Pattern Assembler
Overview
The Pattern Assembler tool is the final step in textual parsing. Once patterns have been matched in the Pattern Match tool, you may want to reassemble the records in different ways to convert the unstructured data into a structured form. The Pattern Assembler tool allows you to specify multiple tokens within a record group, to be combined into one or more fields. Or, you can distribute tokens to wide record fields (multiple similar fields within a single record).
Pattern Assembler tool parameters
The Pattern Assembler tool has one set of configuration parameters in addition to the standard execution options.
Parameter | Description |
---|---|
Input group | Field that uniquely identifies each original record, as specified in the upstream Token Creation tool. |
Input token | Field containing the tokens output by the Token Creation tool. |
Input class | Field containing the classes output by the Pattern Match tool. |
Output all available fields | If selected, includes all input fields in output. |
Specify token reassembly | Name of class. If no Input class is specified, this must be blank. |
Specify token reassembly | If defined, text to add to the output field before the first token of this Class. |
Specify token reassembly | If selected, always add Prefix. By default, Prefix is only added to non-empty fields. |
Specify token reassembly | Text to insert between tokens of this Class. |
Specify token reassembly | If Output is new, specifies the size. |
Specify token reassembly | Base name of the Output field to receive the assembled tokens. If more than one output field is specified, tokens of the class for this row are distributed sequentially to all the named output fields. This is optional and defaults to Output1 through OutputN. |
Configure the Pattern Assembler tool
Select the Pattern Assembler tool.
Go to the Configuration tab on the Properties pane.
Select Input group and choose the unique ID field you specified in the Pattern Match tool.
Select Input token and choose the field containing the tokens output by the Token Creation tool.
Select Input class and choose the field containing the Pattern Match tool's Output Class.
Optionally, select Output all fields to send all input fields to output.
Using the Specify token reassembly grid, create a sequence of "assembly instructions." For each row, specify some or all of the following items:
Class: the token class to process in this row.
Prefix: a string to add to the output field before the first token of this class.
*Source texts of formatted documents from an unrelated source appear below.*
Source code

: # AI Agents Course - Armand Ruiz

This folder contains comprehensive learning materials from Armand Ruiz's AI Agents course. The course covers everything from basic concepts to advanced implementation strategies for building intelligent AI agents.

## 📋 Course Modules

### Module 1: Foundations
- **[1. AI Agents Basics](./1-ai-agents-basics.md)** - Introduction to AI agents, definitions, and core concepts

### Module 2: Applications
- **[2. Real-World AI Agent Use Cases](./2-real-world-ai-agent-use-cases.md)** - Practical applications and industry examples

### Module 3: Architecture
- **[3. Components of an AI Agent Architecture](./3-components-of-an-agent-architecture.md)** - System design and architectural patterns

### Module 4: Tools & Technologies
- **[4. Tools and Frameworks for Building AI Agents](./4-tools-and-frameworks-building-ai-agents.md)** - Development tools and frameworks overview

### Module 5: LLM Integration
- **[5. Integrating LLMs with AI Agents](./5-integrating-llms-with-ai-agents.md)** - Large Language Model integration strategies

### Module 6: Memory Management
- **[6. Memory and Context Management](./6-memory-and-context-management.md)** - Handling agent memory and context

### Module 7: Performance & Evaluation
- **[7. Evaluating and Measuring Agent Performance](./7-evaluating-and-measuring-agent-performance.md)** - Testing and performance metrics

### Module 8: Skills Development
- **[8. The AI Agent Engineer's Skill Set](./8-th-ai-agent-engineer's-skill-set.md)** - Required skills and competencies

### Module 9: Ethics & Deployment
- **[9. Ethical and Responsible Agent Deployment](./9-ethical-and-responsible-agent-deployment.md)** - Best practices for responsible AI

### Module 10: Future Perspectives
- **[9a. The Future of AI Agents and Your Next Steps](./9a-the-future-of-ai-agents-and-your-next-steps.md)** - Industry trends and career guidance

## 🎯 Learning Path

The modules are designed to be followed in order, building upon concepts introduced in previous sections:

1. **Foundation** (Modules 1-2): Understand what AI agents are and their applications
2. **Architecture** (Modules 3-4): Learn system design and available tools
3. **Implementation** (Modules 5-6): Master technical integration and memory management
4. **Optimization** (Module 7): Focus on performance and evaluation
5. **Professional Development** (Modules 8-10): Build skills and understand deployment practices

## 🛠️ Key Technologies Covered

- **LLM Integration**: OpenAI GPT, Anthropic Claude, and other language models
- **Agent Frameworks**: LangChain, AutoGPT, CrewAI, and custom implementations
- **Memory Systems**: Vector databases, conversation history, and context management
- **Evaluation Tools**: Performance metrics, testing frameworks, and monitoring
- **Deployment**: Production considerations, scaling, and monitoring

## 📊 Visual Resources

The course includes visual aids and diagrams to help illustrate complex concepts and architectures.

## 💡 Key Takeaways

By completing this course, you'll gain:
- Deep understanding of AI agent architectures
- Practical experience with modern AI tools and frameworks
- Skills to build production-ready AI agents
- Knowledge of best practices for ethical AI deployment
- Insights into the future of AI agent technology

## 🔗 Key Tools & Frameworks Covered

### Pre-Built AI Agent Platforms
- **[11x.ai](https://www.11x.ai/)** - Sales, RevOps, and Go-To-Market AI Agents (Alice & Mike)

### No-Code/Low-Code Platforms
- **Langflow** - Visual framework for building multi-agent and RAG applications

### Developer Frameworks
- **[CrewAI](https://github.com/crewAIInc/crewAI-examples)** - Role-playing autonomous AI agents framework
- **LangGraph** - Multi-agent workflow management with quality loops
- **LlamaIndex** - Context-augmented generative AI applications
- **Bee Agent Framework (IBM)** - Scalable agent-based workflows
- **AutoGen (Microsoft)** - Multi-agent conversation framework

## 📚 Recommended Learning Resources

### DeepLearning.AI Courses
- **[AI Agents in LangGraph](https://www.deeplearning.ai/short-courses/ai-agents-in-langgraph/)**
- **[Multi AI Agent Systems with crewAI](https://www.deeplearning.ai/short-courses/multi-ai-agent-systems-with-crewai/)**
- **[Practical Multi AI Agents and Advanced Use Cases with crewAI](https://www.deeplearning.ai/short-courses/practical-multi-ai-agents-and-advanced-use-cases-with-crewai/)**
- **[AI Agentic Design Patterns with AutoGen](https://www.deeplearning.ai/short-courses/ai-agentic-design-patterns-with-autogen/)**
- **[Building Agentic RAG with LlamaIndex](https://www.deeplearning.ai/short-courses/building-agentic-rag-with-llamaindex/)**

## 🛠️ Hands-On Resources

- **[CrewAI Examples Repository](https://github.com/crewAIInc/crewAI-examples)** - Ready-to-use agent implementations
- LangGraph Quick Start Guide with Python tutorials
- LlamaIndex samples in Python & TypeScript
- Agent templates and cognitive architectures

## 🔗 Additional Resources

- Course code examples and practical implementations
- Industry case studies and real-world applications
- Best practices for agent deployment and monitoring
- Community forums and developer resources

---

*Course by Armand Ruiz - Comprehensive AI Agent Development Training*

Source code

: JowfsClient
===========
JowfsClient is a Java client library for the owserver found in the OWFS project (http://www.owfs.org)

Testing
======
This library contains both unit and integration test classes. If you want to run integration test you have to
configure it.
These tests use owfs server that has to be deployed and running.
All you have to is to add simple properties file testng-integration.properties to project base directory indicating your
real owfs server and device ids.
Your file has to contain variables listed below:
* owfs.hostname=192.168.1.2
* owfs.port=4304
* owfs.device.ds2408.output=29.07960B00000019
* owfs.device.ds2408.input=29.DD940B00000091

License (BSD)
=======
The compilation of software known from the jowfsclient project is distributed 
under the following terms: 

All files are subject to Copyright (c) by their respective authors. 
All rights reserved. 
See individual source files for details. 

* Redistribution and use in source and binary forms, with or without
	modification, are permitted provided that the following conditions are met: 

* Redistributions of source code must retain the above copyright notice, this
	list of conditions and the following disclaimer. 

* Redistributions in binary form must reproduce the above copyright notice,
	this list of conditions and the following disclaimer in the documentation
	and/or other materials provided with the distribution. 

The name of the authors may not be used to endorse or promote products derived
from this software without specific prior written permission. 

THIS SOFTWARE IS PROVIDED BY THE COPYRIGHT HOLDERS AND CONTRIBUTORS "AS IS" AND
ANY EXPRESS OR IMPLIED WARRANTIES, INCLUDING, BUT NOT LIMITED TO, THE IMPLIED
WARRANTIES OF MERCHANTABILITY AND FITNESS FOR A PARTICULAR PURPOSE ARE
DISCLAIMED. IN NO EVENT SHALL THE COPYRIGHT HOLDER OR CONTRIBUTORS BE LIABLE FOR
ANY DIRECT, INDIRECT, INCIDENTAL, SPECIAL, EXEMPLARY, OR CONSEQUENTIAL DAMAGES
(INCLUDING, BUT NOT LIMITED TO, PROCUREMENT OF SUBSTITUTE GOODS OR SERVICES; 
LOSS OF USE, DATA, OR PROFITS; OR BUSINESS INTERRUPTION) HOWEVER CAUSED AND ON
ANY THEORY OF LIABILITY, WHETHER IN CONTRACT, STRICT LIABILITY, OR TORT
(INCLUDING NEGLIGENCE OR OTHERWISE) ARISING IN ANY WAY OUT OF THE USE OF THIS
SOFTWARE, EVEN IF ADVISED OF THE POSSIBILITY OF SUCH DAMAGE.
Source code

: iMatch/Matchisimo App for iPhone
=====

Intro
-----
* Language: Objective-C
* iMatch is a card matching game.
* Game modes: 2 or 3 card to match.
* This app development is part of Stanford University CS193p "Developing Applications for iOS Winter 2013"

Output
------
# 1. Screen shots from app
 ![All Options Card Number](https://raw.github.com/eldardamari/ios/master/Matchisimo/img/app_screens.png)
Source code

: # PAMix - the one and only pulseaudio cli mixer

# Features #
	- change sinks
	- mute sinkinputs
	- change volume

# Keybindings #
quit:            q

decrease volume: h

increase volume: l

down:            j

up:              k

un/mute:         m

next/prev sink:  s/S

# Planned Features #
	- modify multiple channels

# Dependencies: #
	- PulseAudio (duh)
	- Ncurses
This is typically used to separate sections of the output field.
Always Prefix: check this column if the Prefix should always be added. By default, the Prefix is only added when the field already contains something.
Separator: a string to place between contiguous tokens of the same class.
Output size: if you are creating a new output field, this specifies the size. Since the same output field can be specified many times, the first Output size specified is used.
Output1: the output field to create.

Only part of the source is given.